DUBLIN — It was 3 p.m. Thursday in Ireland, midnight in Japan. In his hotel bedroom in Tokyo, Irish Prime Minister Brian Cowen concluded a cabinet meeting by telephone. He just had signed off on a decision to nationalize Anglo Irish Bank, one of Ireland’s three leading banks, to stop it from going bust.
This development was the climax of several months of turmoil at the bank, which has seen its market value shrink from 7 billion euros (about $9.3 billion) a year ago to less 200 million euros (about $265 million) today. This morning, at the end of a week-long trade mission to Japan during which he spent much of his time on the telephone to Dublin, Cowen said that the decision to nationalize the bank had to be taken because of a serious loss of confidence among institutional investors.
"There have been certain issues which have arisen which have affected the reputation of Anglo Irish, some corporate governance issues,” he said. “Market confidence has continued to erode since then and it was on the basis of all of that it was finally decided that we would move the bank into full public ownership."
In Dublin this morning Minister for Finance Brian Lenihan confirmed that the government had to act because of “serious reputational damage” to the bank following the disclosure in December that its chairman Sean FitzPatrick had secretly made 87 million euros (about $115 million) in loans to himself.
While there has not been a run on the bank, investors had begun withdrawing some of the 80 billion euros (about $105 billion) worth of deposits following news of the undisclosed outlay.
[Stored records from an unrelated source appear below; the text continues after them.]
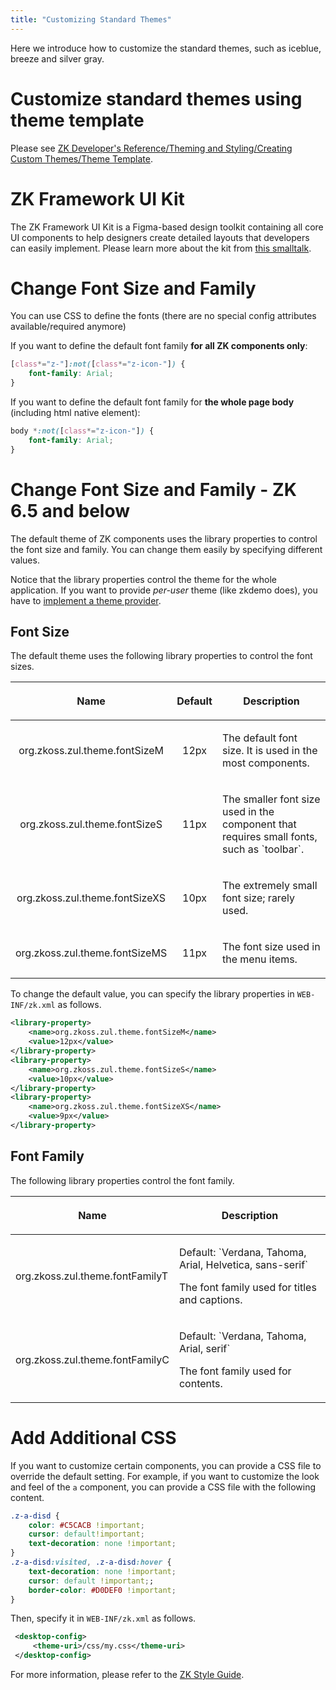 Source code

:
 ```yaml
---
title: "Customizing Standard Themes"
---
```




Here we introduce how to customize the standard themes, such as iceblue,
breeze and silver gray.

# Customize standard themes using theme template

Please see [ZK Developer's Reference/Theming and Styling/Creating Custom Themes/Theme Template]({{site.baseurl}}/zk_dev_ref/theming_and_styling/theme_template).

# ZK Framework UI Kit 

The ZK Framework UI Kit is a Figma-based design toolkit containing all core UI components to help designers create detailed layouts that developers can easily implement. Please learn more about the kit from [this smalltalk](https://www.zkoss.org/wiki/Small_Talks/2024/November/Enhancing_Design_Collaboration:_The_ZK_Figma_Kit_for_Seamless_Web_App_Development
). 

# Change Font Size and Family

You can use CSS to define the fonts (there are no special config
attributes available/required anymore)

If you want to define the default font family **for all ZK components
only**:

```css
[class*="z-"]:not([class*="z-icon-"]) {
    font-family: Arial;
}
```

If you want to define the default font family for **the whole page
body** (including html native element):

```css
body *:not([class*="z-icon-"]) {
    font-family: Arial;
}
```

# Change Font Size and Family - ZK 6.5 and below

The default theme of ZK components uses the library properties to
control the font size and family. You can change them easily by
specifying different values.

Notice that the library properties control the theme for the whole
application. If you want to provide <i>per-user</i> theme (like zkdemo
does), you have to [ implement a theme provider](https://www.zkoss.org/wiki/ZK_Developer%27s_Reference/Theming_and_Styling/Understanding_the_Theming_Subsystem/Providing_Theme_Resources).

## Font Size

The default theme uses the following library properties to control the
font sizes.

<table>
<thead>
<tr class="header">
<th><center>
<p>Name</p>
</center></th>
<th><center>
<p>Default</p>
</center></th>
<th><center>
<p>Description</p>
</center></th>
</tr>
</thead>
<tbody>
<tr class="odd">
<td><center>
<p>org.zkoss.zul.theme.fontSizeM</p>
</center></td>
<td><center>
<p>12px</p>
</center></td>
<td><p>The default font size. It is used in the most
components.</p></td>
</tr>
<tr class="even">
<td><center>
<p>org.zkoss.zul.theme.fontSizeS</p>
</center></td>
<td><center>
<p>11px</p>
</center></td>
<td><p>The smaller font size used in the component that requires small
fonts, such as `toolbar`.</p></td>
</tr>
<tr class="odd">
<td><center>
<p>org.zkoss.zul.theme.fontSizeXS</p>
</center></td>
<td><center>
<p>10px</p>
</center></td>
<td><p>The extremely small font size; rarely used.</p></td>
</tr>
<tr class="even">
<td><center>
<p>org.zkoss.zul.theme.fontSizeMS</p>
</center></td>
<td><center>
<p>11px</p>
</center></td>
<td><p>The font size used in the menu items.</p></td>
</tr>
</tbody>
</table>

To change the default value, you can specify the library properties in
`WEB-INF/zk.xml` as follows.

```xml
<library-property>
    <name>org.zkoss.zul.theme.fontSizeM</name>
    <value>12px</value>
</library-property>
<library-property>
    <name>org.zkoss.zul.theme.fontSizeS</name>
    <value>10px</value>
</library-property>
<library-property>
    <name>org.zkoss.zul.theme.fontSizeXS</name>
    <value>9px</value>
</library-property>
```

## Font Family

The following library properties control the font family.

<table>
<thead>
<tr class="header">
<th><center>
<p>Name</p>
</center></th>
<th><center>
<p>Description</p>
</center></th>
</tr>
</thead>
<tbody>
<tr class="odd">
<td><p>org.zkoss.zul.theme.fontFamilyT</p></td>
<td><p>Default:
`Verdana, Tahoma, Arial, Helvetica, sans-serif`</p>
<p>The font family used for titles and captions.</p></td>
</tr>
<tr class="even">
<td><p>org.zkoss.zul.theme.fontFamilyC</p></td>
<td><p>Default: `Verdana, Tahoma, Arial, serif`</p>
<p>The font family used for contents.</p></td>
</tr>
</tbody>
</table>

# Add Additional CSS

If you want to customize certain components, you can provide a CSS file
to override the default setting. For example, if you want to customize
the look and feel of the `a` component, you can provide a CSS file with
the following content.

```css
.z-a-disd {
    color: #C5CACB !important;
    cursor: default!important;
    text-decoration: none !important;
}
.z-a-disd:visited, .z-a-disd:hover {
    text-decoration: none !important;
    cursor: default !important;;
    border-color: #D0DEF0 !important;
}
```

Then, specify it in `WEB-INF/zk.xml` as follows.

```xml
 <desktop-config>
     <theme-uri>/css/my.css</theme-uri>
 </desktop-config>
```

For more information, please refer to the [ZK Style Guide](/zk_style_customization_guide/introduction).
A continued withdrawal of depositors’ money would lead to the bank becoming insolvent; had this happened, Ireland’s banking system could have been destabilized.
Anglo Irish is a casualty of Ireland’s collapsing property market and a sharp decline in economic activity. During more than a decade of fast growth, Irish banks engaged in lending to the property sector which last year Lenihan described as “totally irrational.” People became fixated by the rising value of their homes. Up to early last year, some banks were offering 100 percent mortgages, many of which were snapped up by homeowners buying second properties as investments and who are now saddled with negative equity.
The Irish Times weekly property supplement used to be thicker than the newspaper itself. This week, in a sign of the times, house sales were relegated to two pages inside the daily paper, dominated by an assertion by leading real estate company Sherry FitzGerald that property prices in Dublin had fallen 50 percent from their peak in mid-2006. After being its star economic performer for more than a decade, Ireland became the European Union’s first member country to slide into recession in 2008, and the irrational exuberance to which Lenihan referred has been replaced by a deep sense of foreboding.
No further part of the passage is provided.